“Did you never wonder about my scarred face? That was just one flick of the cat’s tail. The rest you have seen; now you know why I have no cause to favour the authorities. If Ogden had his way, we would all be sent back to Port Arthur.” Supremely uncaring of his nudity, he stared at Scott. “Women are treated no better.”
“I think you have made an excellent point,” Scott said. Stepping forward, she lifted Armstrong’s clothes from the ground and handed them to him, holding his eyes. “Perhaps you had better get dressed; it is cold in here.”
She watched over him as he gently eased his shirt and jacket over his warped body.
“And now, Mr Mendick, perhaps you had better take a seat?” Although Scott’s voice still held the grittiness of the mill, her eyes seemed more troubled. “You have seen both sides of us today.
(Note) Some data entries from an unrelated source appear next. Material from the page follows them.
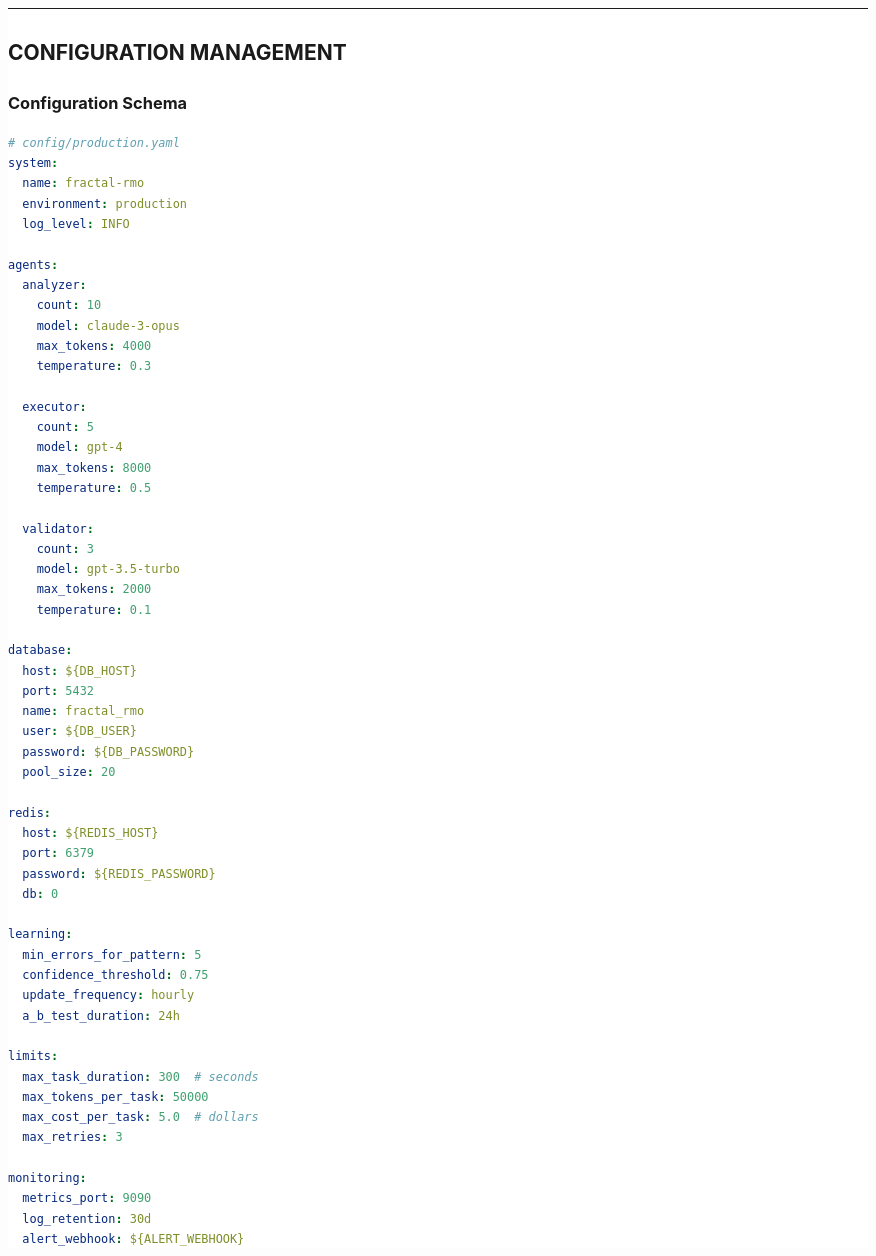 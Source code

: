 
---

## CONFIGURATION MANAGEMENT

### Configuration Schema

```yaml
# config/production.yaml
system:
  name: fractal-rmo
  environment: production
  log_level: INFO

agents:
  analyzer:
    count: 10
    model: claude-3-opus
    max_tokens: 4000
    temperature: 0.3
  
  executor:
    count: 5
    model: gpt-4
    max_tokens: 8000
    temperature: 0.5
  
  validator:
    count: 3
    model: gpt-3.5-turbo
    max_tokens: 2000
    temperature: 0.1

database:
  host: ${DB_HOST}
  port: 5432
  name: fractal_rmo
  user: ${DB_USER}
  password: ${DB_PASSWORD}
  pool_size: 20

redis:
  host: ${REDIS_HOST}
  port: 6379
  password: ${REDIS_PASSWORD}
  db: 0

learning:
  min_errors_for_pattern: 5
  confidence_threshold: 0.75
  update_frequency: hourly
  a_b_test_duration: 24h

limits:
  max_task_duration: 300  # seconds
  max_tokens_per_task: 50000
  max_cost_per_task: 5.0  # dollars
  max_retries: 3

monitoring:
  metrics_port: 9090
  log_retention: 30d
  alert_webhook: ${ALERT_WEBHOOK}
```
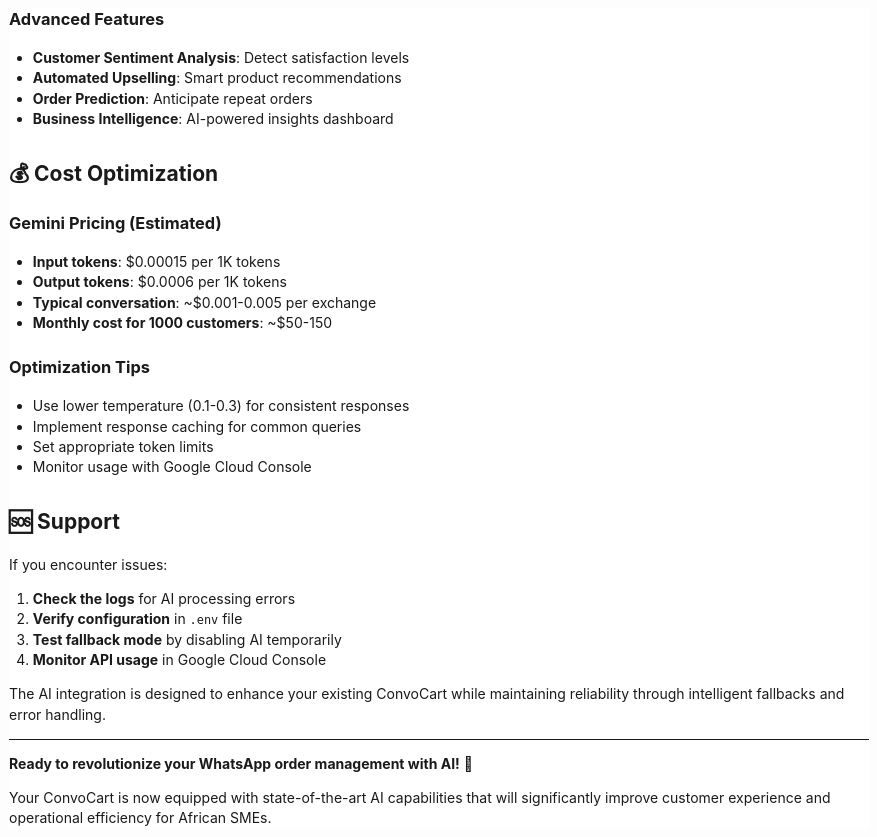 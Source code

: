 ### Advanced Features
- **Customer Sentiment Analysis**: Detect satisfaction levels
- **Automated Upselling**: Smart product recommendations  
- **Order Prediction**: Anticipate repeat orders
- **Business Intelligence**: AI-powered insights dashboard

## 💰 Cost Optimization

### Gemini Pricing (Estimated)
- **Input tokens**: $0.00015 per 1K tokens
- **Output tokens**: $0.0006 per 1K tokens
- **Typical conversation**: ~$0.001-0.005 per exchange
- **Monthly cost for 1000 customers**: ~$50-150

### Optimization Tips
- Use lower temperature (0.1-0.3) for consistent responses
- Implement response caching for common queries
- Set appropriate token limits
- Monitor usage with Google Cloud Console

## 🆘 Support

If you encounter issues:

1. **Check the logs** for AI processing errors
2. **Verify configuration** in `.env` file
3. **Test fallback mode** by disabling AI temporarily
4. **Monitor API usage** in Google Cloud Console

The AI integration is designed to enhance your existing ConvoCart while maintaining reliability through intelligent fallbacks and error handling.

---

**Ready to revolutionize your WhatsApp order management with AI!** 🚀

Your ConvoCart is now equipped with state-of-the-art AI capabilities that will significantly improve customer experience and operational efficiency for African SMEs.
You have seen the fraternity of the Charter and the steps we sometimes have to take to achieve our aims. You have also seen . . .” she indicated Armstrong, “why we must take these steps.”
The words hung in the air for a few seconds, and Mendick wondered if Scott was attempting to justify the murder of Ogden. She was watching him, her head cocked on one side and her eyes mobile, until he turned away.
“Drink?” Monaghan posed the word as a question but did not wait for a refusal as he produced a decanter from the cupboard that sat against the far wall. “These factory owners lived in fine style, Mr Mendick, and it seems a waste to neglect their luxuries.”
“Indeed.” Mendick wondered how Ogden had died. Had Peter beaten him to death, or simply broken his neck? The memory of that final scream lingered.
The brandy splashed into crystal balloons, swirling in an amber invitation he knew was dangerous to accept. He put out his hand, suddenly desperate for the comfort of alcohol after the sordid murder of his comrade, but determined to only sip the contents.
“You’ll be wondering what sort of people we are,” Monaghan said calmly, “but we’re not monsters, I assure you. Mr Armstrong has very effectively shown you the price of failure; many of our comrades were transported to Van Diemen’s Land back in '42; most remain there. Others were shot or imprisoned in this country. That’s what we’re up against, but you already know that.” He drank deeply of his brandy, waiting for Mendick to join him.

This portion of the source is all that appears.